Your task:
Let the answer be the lines from the one with "a tech-demo street" to the end of the entries, copied exactly with both boundary lines kept.

Provided information:

= Beginning of Section =

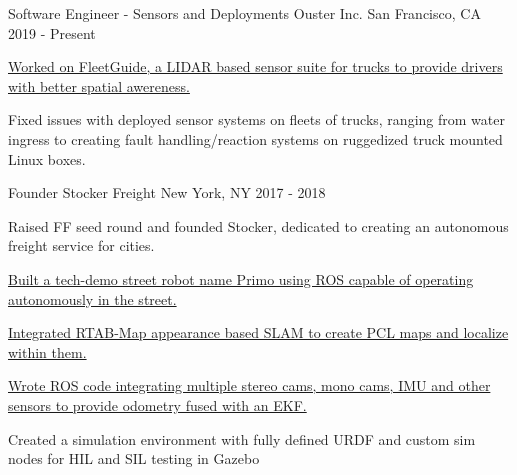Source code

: 

\begin{cventries}

  \cventry
    {Software Engineer - Sensors and Deployments} %
    {Ouster Inc.} %
    {San Francisco, CA} %
    {2019 - Present} %
    {
      \begin{cvitems} %
        \item {\href{https://www.fleetguide.io/}
                {Worked on FleetGuide, a LIDAR based sensor suite for trucks to provide drivers with better spatial awereness.}}
        \item {Fixed issues with deployed sensor systems on fleets of trucks, ranging from water ingress to creating fault handling/reaction
        systems on ruggedized truck mounted Linux boxes.}
      \end{cvitems}
    }

  \cventry
    {Founder} %
    {Stocker Freight} %
    {New York, NY} %
    {2017 - 2018} %
    {
      \begin{cvitems} %
        \item {Raised FF seed round and founded Stocker, dedicated to creating an autonomous freight service for cities.}
        \item {\href{http://bit.ly/2T3Kvvs}
            {Built a tech-demo street robot name Primo using ROS capable of operating autonomously in the street.}}
        \item {\href{http://bit.ly/2TjikYy}
            {Integrated RTAB-Map appearance based SLAM to create PCL maps and localize within them.}}
        \item {\href{http://bit.ly/2T3d4sU}
            {Wrote ROS code integrating multiple stereo cams, mono cams, IMU and other sensors to provide odometry fused with an EKF.}}
        \item {Created a simulation environment with fully defined URDF and custom sim nodes for HIL and SIL testing in Gazebo}
      \end{cvitems}
    }


\end{cventries}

= End of Section =

Solution:
            {Built a tech-demo street robot name Primo using ROS capable of operating autonomously in the street.}}
        \item {\href{http://bit.ly/2TjikYy}
            {Integrated RTAB-Map appearance based SLAM to create PCL maps and localize within them.}}
        \item {\href{http://bit.ly/2T3d4sU}
            {Wrote ROS code integrating multiple stereo cams, mono cams, IMU and other sensors to provide odometry fused with an EKF.}}
        \item {Created a simulation environment with fully defined URDF and custom sim nodes for HIL and SIL testing in Gazebo}
      \end{cvitems}
    }


\end{cventries}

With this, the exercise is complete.